> [Collected data]
-------

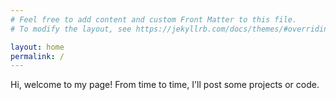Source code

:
 ```yaml
---
# Feel free to add content and custom Front Matter to this file.
# To modify the layout, see https://jekyllrb.com/docs/themes/#overriding-theme-defaults

layout: home
permalink: /
---
```

Hi, welcome to my page!  From time to time, I'll post some projects or code.  
<!-- ![Me next to Gen. Sherman](/assets/img/home.HEIC) -->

-------

Track down every line in the entries that includes the string "layout", and copy it.

> [EXERCISE OUTPUT]
# To modify the layout, see https://jekyllrb.com/docs/themes/#overriding-theme-defaults
layout: home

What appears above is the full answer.